AMP’s Tatum questioned the 230-kV cutoff. “There’s a whole lot in the [interconnection] queue I believe that is on transmission facilities below 230 kV,” he said.
Order 890 required that transmission providers’ local transmission planning comply with nine principles, including coordination, openness, transparency and information exchange. “However, implementation of these principles in local transmission planning processes appears to remain uneven,” FERC said.
The NOPR would require transmission providers hold at least three stakeholder meetings on each local transmission planning process: one on the criteria, assumptions and models used (Assumptions Meeting); a second on identified reliability criteria violations and other transmission needs (Needs Meeting); and last a review of potential solutions (Solutions Meeting).
Transmission providers would be required to evaluate whether any facilities rated at or above 230 kV that are planned for replacement during the next 10 years can be “right-sized” to more efficiently address regional transmission needs. “Right-sizing could include, for example, increasing the transmission facility’s voltage level, adding circuits to the towers (e.g., redesigning a single-circuit line as a double-circuit line), or incorporating advanced technologies (such as advanced conductor technologies),” FERC said.
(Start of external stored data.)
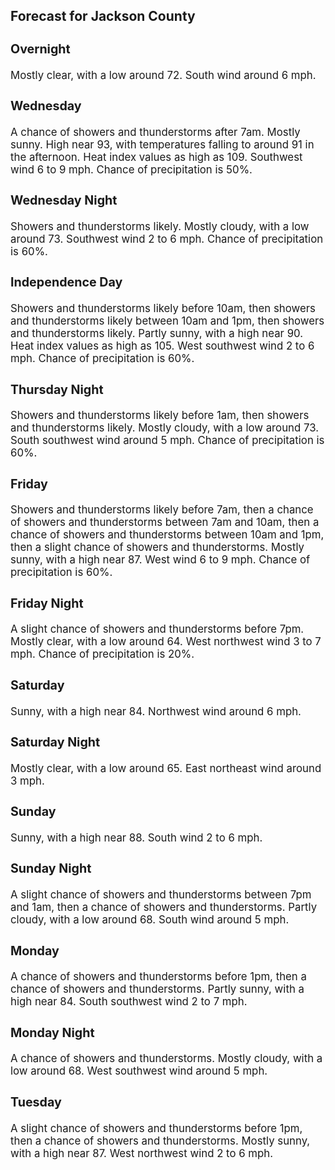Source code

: <div>
   <h2>Forecast for Jackson County</h2>
   <p>
      <div style="font-size:120%">
         <h3>Overnight</h3>Mostly clear, with a low around 72. South wind around 6 mph.<br></div>
   </p>
   <p>
      <div style="font-size:120%">
         <h3>Wednesday</h3>A chance of showers and thunderstorms after 7am. Mostly sunny. High near 93, with temperatures falling to around 91 in the
         afternoon. Heat index values as high as 109. Southwest wind 6 to 9 mph. Chance of precipitation is 50%.<br></div>
   </p>
   <p>
      <div style="font-size:120%">
         <h3>Wednesday Night</h3>Showers and thunderstorms likely. Mostly cloudy, with a low around 73. Southwest wind 2 to 6 mph. Chance of precipitation
         is 60%.<br></div>
   </p>
   <p>
      <div style="font-size:120%">
         <h3>Independence Day</h3>Showers and thunderstorms likely before 10am, then showers and thunderstorms likely between 10am and 1pm, then showers and
         thunderstorms likely. Partly sunny, with a high near 90. Heat index values as high as 105. West southwest wind 2 to 6 mph.
         Chance of precipitation is 60%.<br></div>
   </p>
   <p>
      <div style="font-size:120%">
         <h3>Thursday Night</h3>Showers and thunderstorms likely before 1am, then showers and thunderstorms likely. Mostly cloudy, with a low around 73. South
         southwest wind around 5 mph. Chance of precipitation is 60%.<br></div>
   </p>
   <p>
      <div style="font-size:120%">
         <h3>Friday</h3>Showers and thunderstorms likely before 7am, then a chance of showers and thunderstorms between 7am and 10am, then a chance
         of showers and thunderstorms between 10am and 1pm, then a slight chance of showers and thunderstorms. Mostly sunny, with a
         high near 87. West wind 6 to 9 mph. Chance of precipitation is 60%.<br></div>
   </p>
   <p>
      <div style="font-size:120%">
         <h3>Friday Night</h3>A slight chance of showers and thunderstorms before 7pm. Mostly clear, with a low around 64. West northwest wind 3 to 7 mph.
         Chance of precipitation is 20%.<br></div>
   </p>
   <p>
      <div style="font-size:120%">
         <h3>Saturday</h3>Sunny, with a high near 84. Northwest wind around 6 mph.<br></div>
   </p>
   <p>
      <div style="font-size:120%">
         <h3>Saturday Night</h3>Mostly clear, with a low around 65. East northeast wind around 3 mph.<br></div>
   </p>
   <p>
      <div style="font-size:120%">
         <h3>Sunday</h3>Sunny, with a high near 88. South wind 2 to 6 mph.<br></div>
   </p>
   <p>
      <div style="font-size:120%">
         <h3>Sunday Night</h3>A slight chance of showers and thunderstorms between 7pm and 1am, then a chance of showers and thunderstorms. Partly cloudy,
         with a low around 68. South wind around 5 mph.<br></div>
   </p>
   <p>
      <div style="font-size:120%">
         <h3>Monday</h3>A chance of showers and thunderstorms before 1pm, then a chance of showers and thunderstorms. Partly sunny, with a high near
         84. South southwest wind 2 to 7 mph.<br></div>
   </p>
   <p>
      <div style="font-size:120%">
         <h3>Monday Night</h3>A chance of showers and thunderstorms. Mostly cloudy, with a low around 68. West southwest wind around 5 mph.<br></div>
   </p>
   <p>
      <div style="font-size:120%">
         <h3>Tuesday</h3>A slight chance of showers and thunderstorms before 1pm, then a chance of showers and thunderstorms. Mostly sunny, with a
         high near 87. West northwest wind 2 to 6 mph.<br></div>
   </p>
</div>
Because the proposed rule would not change existing law allowing the incumbent TO to proceed with developing its planned in-kind replacement transmission facility without right-sizing, the commission said it would establish a ROFR for such facilities located within the utility’s retail distribution territory.
Only the incremental costs of right-sizing the transmission facility would be subject to regional cost allocation.
Dennis said he was pleasantly surprised by the commission’s effort to engage states in regional transmission planning and cost allocation. “I think that, paired with the requirements for much longer-term, multiple scenario-based planning, that [effort] really addresses the reality of what’s happening on the electric system and the resource mix changes that are occurring,” he said.
“By giving them that opportunity to engage up front, they are also giving the states the ability to really shape what regional transmission plans look like and to really say upfront, ‘These are things that we think will benefit our customers’ … instead of just having transmission be something that happens to them.”
The NOPR’s proposed requirement to seek state agreement on cost allocation “was a clear concession to Commissioner [Mark] Christie [R], as part of getting him on board,” Gasteiger said.
Gasteiger, who served in senior roles at FERC under Chairs Joseph T. Kelliher and Norman Bay, said it was essential that Glick won bipartisan support for such a sweeping rulemaking.
“On something of such potentially great significance … the commission [must] act on a bipartisan, if not unanimous, basis, and certainly not on a partisan basis, a 3-2 vote,” Gasteiger said. “And you don’t need to look any further than the pipeline certificate policy statement to see why that’s important.” (See FERC Backtracks on Gas Policy Updates.)
“I was glad to see that the commission made a strong effort to produce a bipartisan decision on this,” he continued. “It always involves a lot of compromise, and nobody gets exactly what they want. But it provides a lot more certainty to the industry and a lot more durability to the commission’s actions.”
After having praised the consensus-building, however, Gasteiger expressed some concern over the state role that helped win Christie’s vote.
“Generally speaking, more process doesn’t lead to getting more transmission built in a timely basis,” he said. “So the devil will be the details and in the implementation of what they’ve put in place. But I do have a concern with elevating or expanding the role of states in the process, and creating more process. What will that mean for actually getting transmission infrastructure built?”